(Dataset items)

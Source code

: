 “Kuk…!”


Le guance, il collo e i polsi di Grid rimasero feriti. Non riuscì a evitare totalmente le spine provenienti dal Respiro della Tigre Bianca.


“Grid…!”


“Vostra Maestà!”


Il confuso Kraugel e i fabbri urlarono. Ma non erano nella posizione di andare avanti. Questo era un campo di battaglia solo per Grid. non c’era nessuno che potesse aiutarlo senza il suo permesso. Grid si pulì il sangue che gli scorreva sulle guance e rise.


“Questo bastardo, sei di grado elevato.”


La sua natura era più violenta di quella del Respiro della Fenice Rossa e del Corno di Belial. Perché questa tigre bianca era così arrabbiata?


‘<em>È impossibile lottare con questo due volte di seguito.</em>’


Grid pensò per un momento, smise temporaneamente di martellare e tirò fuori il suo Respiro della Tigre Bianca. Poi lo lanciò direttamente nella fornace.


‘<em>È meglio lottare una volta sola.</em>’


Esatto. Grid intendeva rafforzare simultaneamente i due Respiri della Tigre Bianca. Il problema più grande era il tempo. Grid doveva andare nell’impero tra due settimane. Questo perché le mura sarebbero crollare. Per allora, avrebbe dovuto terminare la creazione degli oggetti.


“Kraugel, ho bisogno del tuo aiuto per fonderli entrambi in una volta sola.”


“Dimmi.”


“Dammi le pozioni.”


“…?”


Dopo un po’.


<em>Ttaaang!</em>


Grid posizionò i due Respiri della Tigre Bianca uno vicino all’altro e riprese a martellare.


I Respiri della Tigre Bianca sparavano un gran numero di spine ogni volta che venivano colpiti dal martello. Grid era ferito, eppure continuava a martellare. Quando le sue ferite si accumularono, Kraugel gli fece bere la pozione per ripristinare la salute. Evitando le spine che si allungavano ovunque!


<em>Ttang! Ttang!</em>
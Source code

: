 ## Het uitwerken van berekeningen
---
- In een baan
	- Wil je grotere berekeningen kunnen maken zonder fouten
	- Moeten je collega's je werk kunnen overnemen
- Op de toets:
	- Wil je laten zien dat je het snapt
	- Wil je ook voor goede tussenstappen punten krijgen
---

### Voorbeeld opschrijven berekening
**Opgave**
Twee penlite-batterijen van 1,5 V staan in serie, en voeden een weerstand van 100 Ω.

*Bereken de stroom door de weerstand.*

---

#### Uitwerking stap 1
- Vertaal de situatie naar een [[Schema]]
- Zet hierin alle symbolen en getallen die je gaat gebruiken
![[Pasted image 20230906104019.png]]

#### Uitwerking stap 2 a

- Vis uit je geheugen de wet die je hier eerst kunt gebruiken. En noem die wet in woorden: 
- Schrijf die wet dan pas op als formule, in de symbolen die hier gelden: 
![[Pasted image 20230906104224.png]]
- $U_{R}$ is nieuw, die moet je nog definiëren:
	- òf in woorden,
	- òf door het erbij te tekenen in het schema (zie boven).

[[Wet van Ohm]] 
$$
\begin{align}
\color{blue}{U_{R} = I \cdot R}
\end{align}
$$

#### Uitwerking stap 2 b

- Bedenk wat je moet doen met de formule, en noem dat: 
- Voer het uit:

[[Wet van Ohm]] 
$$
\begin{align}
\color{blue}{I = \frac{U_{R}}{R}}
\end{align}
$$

_WHAT THE TASK ASKS_
Return, word for word, the lines from the one containing "- Wil je grotere" through the end of the data above, both ends included, and nothing else.

_TASK SOLUTION_
	- Wil je grotere berekeningen kunnen maken zonder fouten
	- Moeten je collega's je werk kunnen overnemen
- Op de toets:
	- Wil je laten zien dat je het snapt
	- Wil je ook voor goede tussenstappen punten krijgen
---

### Voorbeeld opschrijven berekening
**Opgave**
Twee penlite-batterijen van 1,5 V staan in serie, en voeden een weerstand van 100 Ω.

*Bereken de stroom door de weerstand.*

---

#### Uitwerking stap 1
- Vertaal de situatie naar een [[Schema]]
- Zet hierin alle symbolen en getallen die je gaat gebruiken
![[Pasted image 20230906104019.png]]

#### Uitwerking stap 2 a

- Vis uit je geheugen de wet die je hier eerst kunt gebruiken. En noem die wet in woorden: 
- Schrijf die wet dan pas op als formule, in de symbolen die hier gelden: 
![[Pasted image 20230906104224.png]]
- $U_{R}$ is nieuw, die moet je nog definiëren:
	- òf in woorden,
	- òf door het erbij te tekenen in het schema (zie boven).

[[Wet van Ohm]] 
$$
\begin{align}
\color{blue}{U_{R} = I \cdot R}
\end{align}
$$

#### Uitwerking stap 2 b

- Bedenk wat je moet doen met de formule, en noem dat: 
- Voer het uit:

[[Wet van Ohm]] 
$$
\begin{align}
\color{blue}{I = \frac{U_{R}}{R}}
\end{align}
$$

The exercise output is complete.